Votre raisonnement ne tient pas à cause d'une faiblesse de taille, faiblesse de la gauche: l'employé est inférieur au patron dans votre imaginaire.
C'est faux. Si j'ai 5 postulants pour un seul poste dans mon entreprise, et en admettant qu'ils soient tous de compétences/expériences égales, alors oui, je peux tirer profit de la situation car l'employé est remplaçable, il a une faible valeur. C'est le cas dans notre belle société actuelle qui garde pour le plaisir des patrons un chômage stable entre 8 et 11%. Si j'ai deux postulants, mon pouvoir de négociation est plus faible. Le postulant, par le libéralisme (donc le contrat), peut émettre des exigences. Un salaire se négocie, des avantages se négocient, des congés se négocient et là vous avez un contrat.

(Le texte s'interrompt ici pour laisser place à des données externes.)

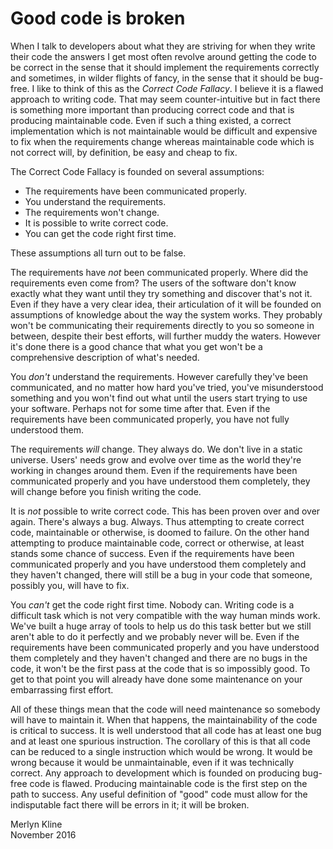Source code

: # Good code is broken

When I talk to developers about what they are striving for when they write their code the answers I get most often revolve around getting the code to be correct in the sense that it should implement the requirements correctly and sometimes, in wilder flights of fancy, in the sense that it should be bug-free. I like to think of this as the *Correct Code Fallacy*. I believe it is a flawed approach to writing code. That may seem counter-intuitive but in fact there is something more important than producing correct code and that is producing maintainable code. Even if such a thing existed, a correct implementation which is not maintainable would be difficult and expensive to fix when the requirements change whereas maintainable code which is not correct will, by definition, be easy and cheap to fix.

The Correct Code Fallacy is founded on several assumptions:

* The requirements have been communicated properly.
* You understand the requirements.
* The requirements won't change.
* It is possible to write correct code.
* You can get the code right first time.

These assumptions all turn out to be false.

The requirements have *not* been communicated properly. Where did the requirements even come from? The users of the software don't know exactly what they want until they try something and discover that's not it. Even if they have a very clear idea, their articulation of it will be founded on assumptions of knowledge about the way the system works. They probably won't be communicating their requirements directly to you so someone in between, despite their best efforts, will further muddy the waters. However it's done there is a good chance that what you get won't be a comprehensive description of what's needed.

You *don't* understand the requirements. However carefully they've been communicated, and no matter how hard you've tried, you've misunderstood something and you won't find out what until the users start trying to use your software. Perhaps not for some time after that. Even if the requirements have been communicated properly, you have not fully understood them.

The requirements *will* change. They always do. We don't live in a static universe. Users' needs grow and evolve over time as the world they're working in changes around them. Even if the requirements have been communicated properly and you have understood them completely, they will change before you finish writing the code.

It is *not* possible to write correct code. This has been proven over and over again. There's always a bug. Always. Thus attempting to create correct code, maintainable or otherwise, is doomed to failure. On the other hand attempting to produce maintainable code, correct or otherwise, at least stands some chance of success. Even if the requirements have been communicated properly and you have understood them completely and they haven't changed, there will still be a bug in your code that someone, possibly you, will have to fix.

You *can't* get the code right first time. Nobody can. Writing code is a difficult task which is not very compatible with the way human minds work. We've built a huge array of tools to help us do this task better but we still aren't able to do it perfectly and we probably never will be. Even if the requirements have been communicated properly and you have understood them completely and they haven't changed and there are no bugs in the code, it won't be the first pass at the code that is so impossibly good. To get to that point you will already have done some maintenance on your embarrassing first effort.

All of these things mean that the code will need maintenance so somebody will have to maintain it. When that happens, the maintainability of the code is critical to success. It is well understood that all code has at least one bug and at least one spurious instruction. The corollary of this is that all code can be reduced to a single instruction which would be wrong. It would be wrong because it would be unmaintainable, even if it was technically correct. Any approach to development which is founded on producing bug-free code is flawed. Producing maintainable code is the first step on the path to success. Any useful definition of "good" code must allow for the indisputable fact there will be errors in it; it will be broken.

Merlyn Kline  
November 2016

La liberté ne peut pas opprimer, c'est antinomique.
Vous ne pouvez pas être opprimé en étant libre. Vous êtes libre sous une dictature, vous? Non, parce que c'est ridicule.
Le droit du travail ne s'oppose pas en tout à la liberté; abolir le fait que le patron s'immisce dans votre vie en dehors du travail est normal.
La faiblesse dont tu parles n'est pas imaginaire, elle est un point de vue analytique. Marx l'a développée d'ailleurs suffisamment abondamment pour qu'on ne puisse pas considérer que ça sorte seulement de l'imagination de certains fêlés "gauchos".
Par ailleurs tu confonds deux phases, c'est à dire l'embauche et l'exécution du travail proprement dite.
Sur l'embauche, tu dis que si suffisamment peu de salariés sont disponibles pour les besoins que le patron a, le rapport de force entre les deux n'est pas le même que quand il y en a 5. C'est vrai. Mais en disant cela, tu envisages la relation de travail sous tes propres catégories, c'est à dire que le travail est un "marché" comme un autre.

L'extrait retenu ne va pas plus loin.